Robert is doing better on this different formulation of Sinemet. The tone in his face is slowly returning to something much more like you or I; that is, he has somewhat more control of more muscles, or more muscles are engaged, or something like that. His smile looks crisper. His eyes, while always expressive, have a different depth of feeling because small muscles around them are enabled: they can narrow a little bit, or widen. The face and its details are truly extraordinary. I am always brushing over his face with my eyes, searching for clues to what Robert thinks and feels, looking for what is different today, what new margins are opened today.
A part of me remains deeply convinced that I can enact some kind of positive change in his life, or that circumstances will shift and something unforeseen will raise itself some month or year from now, something we don't recognize now, and life will be different. Is there a temptation to regard disabilities or disability itself as stasis? I don't see it that way at all anymore: a way of reconciling yourself to such things is to imagine them as stasis, the immovable object around which your life turns, that for which you must make excuses, that which forgoes change and to which you are entitled to be reconciled on a permanent basis.
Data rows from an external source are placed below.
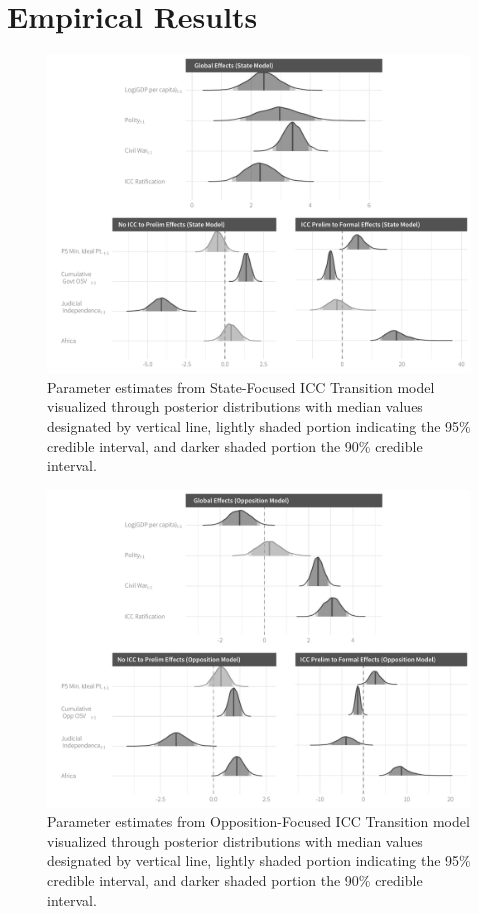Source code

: \section*{Empirical Results}

\begin{figure}
    \centering
    \includegraphics[width=1\textwidth]{stateCoefSumm.pdf}
    \caption{Parameter estimates from State-Focused ICC Transition model visualized through posterior distributions with median values designated by vertical line, lightly shaded portion indicating the 95\% credible interval, and darker shaded portion the 90\% credible interval.}
    \label{fig:stateModel}
\end{figure}

\begin{figure}
    \centering
    \includegraphics[width=1\textwidth]{rebelCoefSumm.pdf}
    \caption{Parameter estimates from Opposition-Focused ICC Transition model visualized through posterior distributions with median values designated by vertical line, lightly shaded portion indicating the 95\% credible interval, and darker shaded portion the 90\% credible interval.}
    \label{fig:rebelModel}
\end{figure}

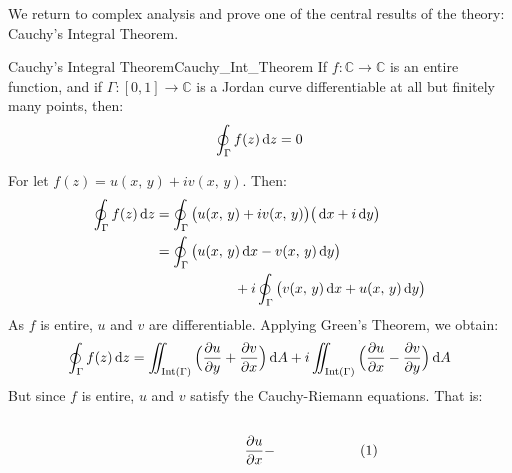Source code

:     We return to complex analysis and prove one of the central results of
    the theory: Cauchy's Integral Theorem.
    \newpage
    \begin{ftheorem}{Cauchy's Integral Theorem}{Cauchy_Int_Theorem}
        If $f:\mathbb{C}\rightarrow\mathbb{C}$ is an entire function, and
        if $\Gamma:[0,1]\rightarrow\mathbb{C}$ is a Jordan curve
        differentiable at all but finitely many points, then:
        \begin{equation}
            \oint_{\Gamma}f(z)\mathop{}\!\mathrm{d}{z}=0
        \end{equation}
    \end{ftheorem}
    \begin{bproof}
        For let $f(z)=u(x,\,y)+iv(x,\,y)$. Then:
        \begin{subequations}
            \begin{align}
                \oint_{\Gamma}f(z)\mathop{}\!\mathrm{d}{z}
                &=\oint_{\Gamma}\big(u(x,\,y)+iv(x,\,y)\big)
                    \big(\mathop{}\!\mathrm{d}{x}+i\mathop{}\!\mathrm{d}{y}\big)\\
                \nonumber&=\oint_{\Gamma}
                    \big(u(x,\,y)\mathop{}\!\mathrm{d}{x}-v(x,\,y)\mathop{}\!\mathrm{d}{y}\big)\\
                &\hspace{2cm}+i\oint_{\Gamma}
                    \big(v(x,\,y)\mathop{}\!\mathrm{d}{x}+u(x,\,y)\mathop{}\!\mathrm{d}{y}\big)
            \end{align}
        \end{subequations}
        As $f$ is entire, $u$ and $v$ are differentiable.
        Applying Green's Theorem, we obtain:
        \begin{equation}
            \oint_{\Gamma}f(z)\mathop{}\!\mathrm{d}{z}
            =\iint_{\operatorname{Int}(\Gamma)}
            \Big(\frac{\partial{u}}{\partial{y}}+
                 \frac{\partial{v}}{\partial{x}}\Big)
                 \mathop{}\!\mathrm{d}{A}+
            i\iint_{\operatorname{Int}(\Gamma)}
            \Big(\frac{\partial{u}}{\partial{x}}-
                 \frac{\partial{v}}{\partial{y}}\Big)\mathop{}\!\mathrm{d}{A}
        \end{equation}
        But since $f$ is entire, $u$ and $v$ satisfy
        the Cauchy-Riemann equations. That is:
        \par\hfill\par
        \begin{subequations}
            \begin{minipage}{0.49\textwidth}
                \centering
                \begin{equation}
                    \frac{\partial{u}}{\partial{x}}-

\end{equation}
\end{minipage}
\end{subequations}
\end{bproof}
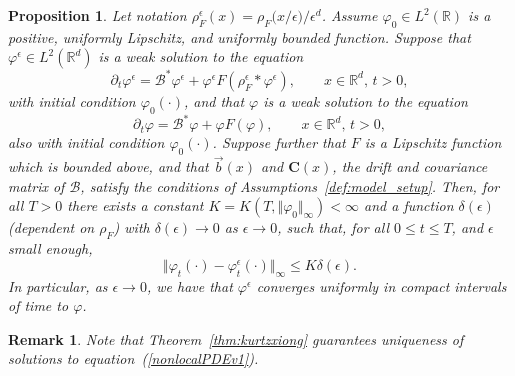 \documentclass[12pt]{article}
\newtheorem{proposition}[theorem]{Proposition}
\newtheorem{remark}[theorem]{Remark}
\newcommand{\IR}{\mathbb R}
\newcommand{\DG}{\mathcal{B}}  %
\newcommand{\meanq}{\vec b}    %
\newcommand{\covq}{\mathbf{C}}     %
\numberwithin{equation}{section}
\begin{document}
\begin{proposition}
    \label{prop:nonlocal_to_local}
Let notation $\rho^\epsilon_F(x)=\rho_F\big(x/\epsilon)/\epsilon^d$.
Assume $\varphi_0\in L^2(\IR)$ is a positive, uniformly Lipschitz, and uniformly bounded function. 
Suppose that $\varphi^\epsilon\in L^2(\IR^d)$ is a weak solution to the equation
\begin{equation}
\label{nonlocalPDEv1} 
\partial_t \varphi^\epsilon = \DG^* \varphi^\epsilon + 
\varphi^\epsilon F(\rho_F^\epsilon*\varphi^\epsilon),  
\qquad x \in \mathbb{R}^d,\, t >0, %
\end{equation}
with initial condition $\varphi_0(\cdot)$,
and that $\varphi$ is a weak solution to the equation
 \begin{equation}
\label{localPDE} 
\partial_t \varphi = \DG^* \varphi + \varphi F(\varphi),  
\qquad x \in \mathbb{R}^d,\, t >0, %
\end{equation}
also with initial condition $\varphi_0(\cdot)$.
Suppose further that $F$ is a Lipschitz function which is bounded above, and that
$\meanq(x)$ and $\covq(x)$, the drift and 
covariance matrix of $\DG$, satisfy the conditions of 
Assumptions~\ref{def:model_setup}.
Then, for all $T>0$ there exists a constant $K=K(T, \Vert \varphi_0 \Vert_\infty) < \infty$
and a function $\delta(\epsilon)$ (dependent on $\rho_F$) with $\delta(\epsilon)\to 0$ 
as $\epsilon\to 0$,
such that, for all $0 \leq t \leq T$, and $\epsilon$ small enough,
\[ 
\Vert \varphi_t(\cdot) - \varphi_t^\epsilon(\cdot) \Vert_\infty\leq K\delta(\epsilon). 
\]
In particular, as $\epsilon\to 0$, we have that $\varphi^\epsilon$ converges 
uniformly in compact intervals of time to $\varphi$.
\end{proposition}

\begin{remark}
Note that Theorem~\ref{thm:kurtzxiong} guarantees uniqueness of solutions
to equation~(\ref{nonlocalPDEv1}). 
\end{remark}
\end{document}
Disability as Bob. My daughter has a routine she calls, 'hi, I'm bob,' in which she morphs into a character who is always the same, the same inflection to the voice, and who says the same phrase over and over again. She made it up with one of her friends. They have a cartoon image that they draw of Bob that is always the same, but with superficial variation--bob's twin, super bob, happy bob, etc. Bob comes in herds. It occurs to me that a nickname for Robert is Bob, although we don't use that nickname. I wonder if there is any connection, or if she's just picked up on a random cultural theme in which Bob is a commonplace for something ordinary.
On another note, my husband forwarded to me a Yahoo News story entitled, "Obama Strategy: Equal Pay, Not Abortion." Are we approaching the zeitgeist? Abortion doesn't really solve the equal pay dilemma, except by implicitly suggesting to women that if they want equal pay, they shouldn't have kids. The article is kind of interesting if only because this new strategy on his part knocks some of the traditional feminist groups off their game--their reactions are interesting.